Patenting inventions

Patenting an invention idea

 

Patenting is by far the most misunderstood aspect of invention. Patenting an invention is not easy, quick or cheap. Nor is a patent anywhere near as strong as you might think. And it isn’t necessarily the best way to protect an idea or product. 

 

A patent is not a government-backed insurance policy, as so many inventors think. If you own a patent and someone infringes it, you are entirely on your own, both legally and financially. Any action you take against the infringer is at your own cost and risk. If the infringer has more money than you, your chances of coming out on top may be slim. In the UK, a typical patent court case costs £150-750,000. In the USA it’s something like $2m.

That doesn’t mean you shouldn’t patent your invention in the right circumstances. But it does mean that you should do so only when you know exactly what you’re doing and exactly why you’re doing it.

To learn more about patenting and intellectual property rights, read our inventors’ book A Better Mousetrap and our free Patenting Your Invention: the Ugly Truth, which you can read online or download as a PDF.

And impartial guidance on protecting your invention idea is included in our invention services.


Should you patent your invention or not?

 

Patenting is such a complex area that what follows can only be very general guidance.

There are two broad commercial reasons for applying for a patent:

  The invention is a significant improvement in technology, worth a lot of money to whoever uses it commercially. That’s a good reason for patenting, but it’s a category that many otherwise commercially worthwhile inventions don’t fall into.

 The invention won’t attract investment without a patent, because many investors are brainwashed into believing that a patent is essential. That’s a less good reason for patenting, but many more inventions fall into this category than into the first.

When deciding whether to patent your invention, always work backwards from the money you stand to make. Don’t patent your invention until you’ve researched:

(a) your likely income from product sales or royalties, and

(b) the cost of patenting including renewals, foreign filings, translations, patent attorney fees.

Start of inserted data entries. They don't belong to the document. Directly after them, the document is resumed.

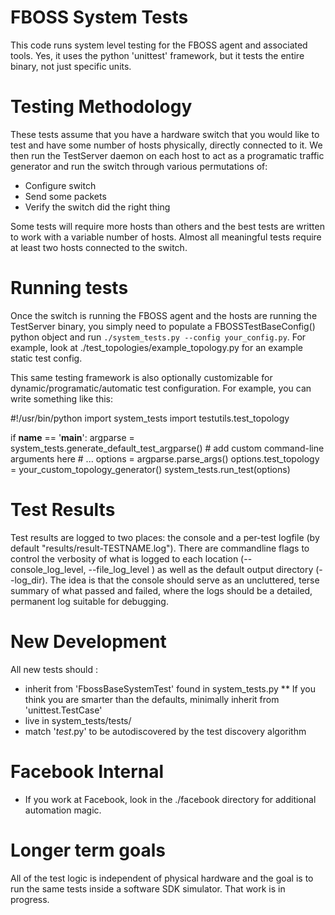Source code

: # FBOSS System Tests

This code runs system level testing for the FBOSS agent and associated tools.
Yes, it uses the python 'unittest' framework, but it tests the entire binary, not
just specific units.

# Testing Methodology

These tests assume that you have a hardware switch that you would like to test
and have some number of hosts physically, directly connected to it.  We then
run the TestServer daemon on each host to act as a programatic traffic generator
and run the switch through various permutations of:

* Configure switch
* Send some packets
* Verify the switch did the right thing

Some tests will require more hosts than others and the best tests are written
to work with a variable number of hosts.  Almost all meaningful tests require
at least two hosts connected to the switch.

# Running tests

Once the switch is running the FBOSS agent and the hosts are running the TestServer
binary, you simply need to populate a FBOSSTestBaseConfig() python object and
run `./system_tests.py --config your_config.py`.  For example, look at
./test_topologies/example_topology.py for an example static test config.

This same testing framework is also optionally customizable for
dynamic/programatic/automatic test configuration.  For example, you
can write something like this:

  #!/usr/bin/python
  import system_tests
  import testutils.test_topology

  if __name__ == '__main__':
     argparse = system_tests.generate_default_test_argparse()
     # add custom command-line arguments here
     # ...
     options = argparse.parse_args()
     options.test_topology = your_custom_topology_generator()
     system_tests.run_test(options)

# Test Results

Test results are logged to two places: the console and a per-test logfile
(by default "results/result-TESTNAME.log").  There are commandline
flags to control the verbosity of what is logged to each location
(--console_log_level, --file_log_level ) as well as the default output
directory (--log_dir).  The idea is that the console should serve as
an uncluttered, terse summary of what passed and failed, where the logs
should be a detailed, permanent log suitable for debugging.

# New Development

All new tests should :
* inherit from 'FbossBaseSystemTest' found in system_tests.py
  ** If you think you are smarter than the defaults, minimally inherit from 'unittest.TestCase'
* live in system_tests/tests/
* match '*test*.py' to be autodiscovered by the test discovery algorithm

# Facebook Internal
* If you work at Facebook, look in the ./facebook directory for additional automation
magic.


# Longer term goals

All of the test logic is independent of physical hardware and the goal
is to run the same tests inside a software SDK simulator.  That work is in progress.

Then do the maths: basically, a minus b.

Be reasonably happy to go ahead with patenting only if a is a much bigger figure than b. Many perfectly good inventions will fail that test, but never fear. Other forms of IP protection may be just as effective and a lot cheaper. (Ask us for advice!)

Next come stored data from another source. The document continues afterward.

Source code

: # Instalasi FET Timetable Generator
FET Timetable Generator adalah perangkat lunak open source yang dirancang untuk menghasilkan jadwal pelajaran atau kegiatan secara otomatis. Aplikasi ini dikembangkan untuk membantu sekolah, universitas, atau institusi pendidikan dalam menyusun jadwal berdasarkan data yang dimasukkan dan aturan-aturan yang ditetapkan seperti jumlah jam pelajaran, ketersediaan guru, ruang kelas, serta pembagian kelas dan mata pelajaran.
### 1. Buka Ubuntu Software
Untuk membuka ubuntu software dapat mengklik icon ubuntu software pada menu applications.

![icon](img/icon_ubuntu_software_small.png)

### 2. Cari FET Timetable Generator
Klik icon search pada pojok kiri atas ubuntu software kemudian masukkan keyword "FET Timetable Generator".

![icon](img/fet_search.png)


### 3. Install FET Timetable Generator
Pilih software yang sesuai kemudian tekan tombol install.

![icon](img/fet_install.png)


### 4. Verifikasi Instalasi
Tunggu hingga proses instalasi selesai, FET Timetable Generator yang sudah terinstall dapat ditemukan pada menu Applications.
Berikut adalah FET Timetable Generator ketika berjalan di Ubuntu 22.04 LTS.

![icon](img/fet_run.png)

If a minus b is too close to zero for comfort, consider also the following:

  How high is the risk that others will copy the invention? Or how much will it matter if they do? Copying needn’t be the end of the world, and there may be more effective ways of dealing with it in the market-place than in a patent court.

 Will most of your income come from licensing your IP? If so, a patent may be necessary because it’s all you’ve got to trade. But if the cost of maintaining your patent comes close to wiping out your net income, something needs to change!

 Could you get by with a patent in just one or two key markets? For example, the UK and USA? That may be much more affordable and realistic than going for expensive cover in all potential markets.

 Could you use the patent system strategically? For example, by filing an application to get ‘patent pending’ status, then withdrawing it later? (Big companies work the system to their advantage, so why shouldn’t you?)

 

In short: don’t let patents rule you. What you need most is an intellectual property strategy that covers all aspects of your invention. A patent may or may not be a useful component of that strategy.